18 li yaşlarımın üzerinden, 10 yıl geçmiş. Daha dün, nokia 6600 telefon kullanıp, ultramp3 programını telefona kurup, lise masalarında müzik dinlerdik. Böyle düşününce, zamanın ve dünya kavramının yalan olduğunu düşünüp, hüzünlenmeme neden olan duygu ve bütünlüğü.
gençliğin, biraz oturmuşluğun, yapacaklarını yapmak için belki de son ya da en iyisini yapmak için en iyi ortamın oluştuğu yaşta olmaktır. hani ne çok genç , ne de çok geç. daha doğrusu hiçbir şey için geç kalınmadığının farkına varmak adına en uygun yaş diyebilirim.
sekiz yaşındaysanız ve aşıksanız hayat çok güzel. peki ya yirmi sekiz yaşında ve evliyseniz? hatta yirmi sekiz yaşında, evli ve bir çocuk babasıysanız? hatta ve hatta yirmi sekiz yaşında, evli, bir çocuk babası ve hala çocuksanız?
Tam olarak bir sene sonra gireceğim yaş. Evet bugün doğum günüm. 2 banka mesajı dışında kutlayan kimsenin olmadığı doğum günüm.
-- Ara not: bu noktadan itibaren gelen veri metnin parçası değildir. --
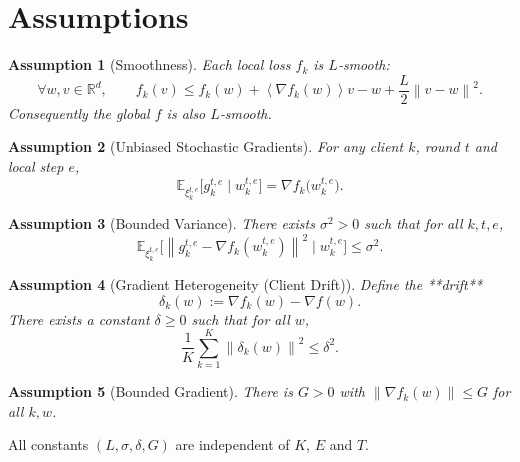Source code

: \documentclass{article}
\newtheorem{assumption}{Assumption}
\newcommand{\E}{\mathbb{E}}
\newcommand{\norm}[1]{\left\|#1\right\|}
\newcommand{\inner}[1]{\left\langle #1 \right\rangle}
\begin{document}
\section*{Assumptions}
\begin{assumption}[Smoothness]\label{as:smooth}
Each local loss $f_k$ is $L$‑smooth:
\[
\forall w,v\in\mathbb{R}^d,\qquad
f_k(v)\le f_k(w)+\inner{\nabla f_k(w)}{v-w}+\frac{L}{2}\norm{v-w}^2 .
\]
Consequently the global $f$ is also $L$‑smooth.
\end{assumption}

\begin{assumption}[Unbiased Stochastic Gradients]\label{as:unbiased}
For any client $k$, round $t$ and local step $e$,
\[
\E_{\xi_{k}^{t,e}}\!\bigl[g_{k}^{t,e}\mid w_{k}^{t,e}\bigr]=\nabla f_k\!\bigl(w_{k}^{t,e}\bigr).
\]
\end{assumption}

\begin{assumption}[Bounded Variance]\label{as:var}
There exists $\sigma^2>0$ such that for all $k,t,e$,
\[
\E_{\xi_{k}^{t,e}}\!\bigl[\norm{g_{k}^{t,e}-\nabla f_k(w_{k}^{t,e})}^2\mid w_{k}^{t,e}\bigr]\le\sigma^2 .
\]
\end{assumption}

\begin{assumption}[Gradient Heterogeneity (Client Drift)]\label{as:drift}
Define the **drift** 
\[
\delta_k(w):=\nabla f_k(w)-\nabla f(w).
\]
There exists a constant $\delta\ge0$ such that for all $w$,
\[
\frac1K\sum_{k=1}^{K}\norm{\delta_k(w)}^2\le\delta^2 .
\tag{4}
\]
\end{assumption}

\begin{assumption}[Bounded Gradient]\label{as:bound}
There is $G>0$ with $\norm{\nabla f_k(w)}\le G$ for all $k,w$.
\end{assumption}

All constants $(L,\sigma,\delta,G)$ are independent of $K$, $E$ and $T$.

\end{document}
Normalde sevmem böyle tripleri de keşke hatırlayan 1 2 kişi falan olsaydı
hangi yaşa bassam olumsuzluğu yazılır. benimde kaderim herhalde. 28 biter, 29 yaşında olmak ile ilgili kederli entryler falan filan komiklikler hüzünler işte.
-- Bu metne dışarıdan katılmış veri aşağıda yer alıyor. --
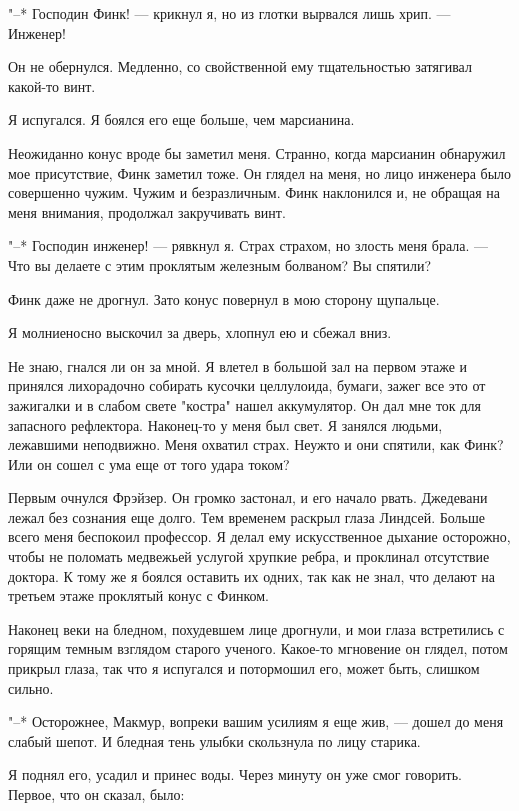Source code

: "--* Господин Финк! --- крикнул я,  но  из  глотки  вырвался  лишь  хрип.  ---
Инженер!

Он не обернулся. Медленно, со свойственной ему тщательностью  затягивал
какой-то винт.

Я испугался. Я боялся его еще больше, чем марсианина.

Неожиданно конус  вроде  бы  заметил  меня.  Странно,  когда  марсианин
обнаружил мое присутствие, Финк заметил тоже. Он глядел на меня,  но  лицо
инженера было совершенно чужим. Чужим и безразличным. Финк  наклонился  и,
не обращая на меня внимания, продолжал закручивать винт.

"--* Господин инженер! --- рявкнул я. Страх страхом, но злость меня брала. ---
Что вы делаете с этим проклятым железным болваном? Вы спятили?

Финк даже не дрогнул. Зато конус повернул в мою сторону щупальце.

Я молниеносно выскочил за дверь, хлопнул ею и сбежал вниз.

Не знаю, гнался ли он за мной. Я влетел в большой зал на первом этаже и
принялся лихорадочно собирать кусочки целлулоида, бумаги, зажег все это от
зажигалки и в слабом свете "костра" нашел аккумулятор. Он дал мне ток  для
запасного рефлектора. Наконец-то  у  меня  был  свет.  Я  занялся  людьми,
лежавшими неподвижно. Меня охватил страх. Неужто и они спятили, как  Финк?
Или он сошел с ума еще от того удара током?

Первым очнулся  Фрэйзер.  Он  громко  застонал,  и  его  начало  рвать.
Джедевани лежал  без  сознания  еще  долго.  Тем  временем  раскрыл  глаза
Линдсей. Больше всего меня беспокоил профессор. Я делал ему  искусственное
дыхание осторожно, чтобы не поломать медвежьей услугой  хрупкие  ребра,  и
проклинал отсутствие доктора. К тому же я боялся оставить  их  одних,  так
как не знал, что делают на третьем этаже проклятый конус с Финком.

Наконец  веки  на  бледном,  похудевшем  лице  дрогнули,  и  мои  глаза
встретились с горящим темным взглядом старого ученого. Какое-то  мгновение
он глядел, потом прикрыл глаза, так что  я  испугался  и  потормошил  его,
может быть, слишком сильно.

"--* Осторожнее, Макмур, вопреки вашим усилиям я еще жив, --- дошел до  меня
слабый шепот. И бледная тень улыбки скользнула по лицу старика.

Я поднял его, усадил и принес воды. Через минуту он уже смог  говорить.
Первое, что он сказал, было:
30a yaklaştığın için, hayatı sorgulattıran bir yaştır.
başarılarını, ama daha çok başarısızlıklarını,
aşklarını ama en çok kavuşamadığını,
iyi ki dediklerini ama daha fazla pişmanlıklarını sorgularsın.
30 yaşın miladın olacağına inandırırsın kendini, sanki o zamana her şey farklı olacakmış gibi.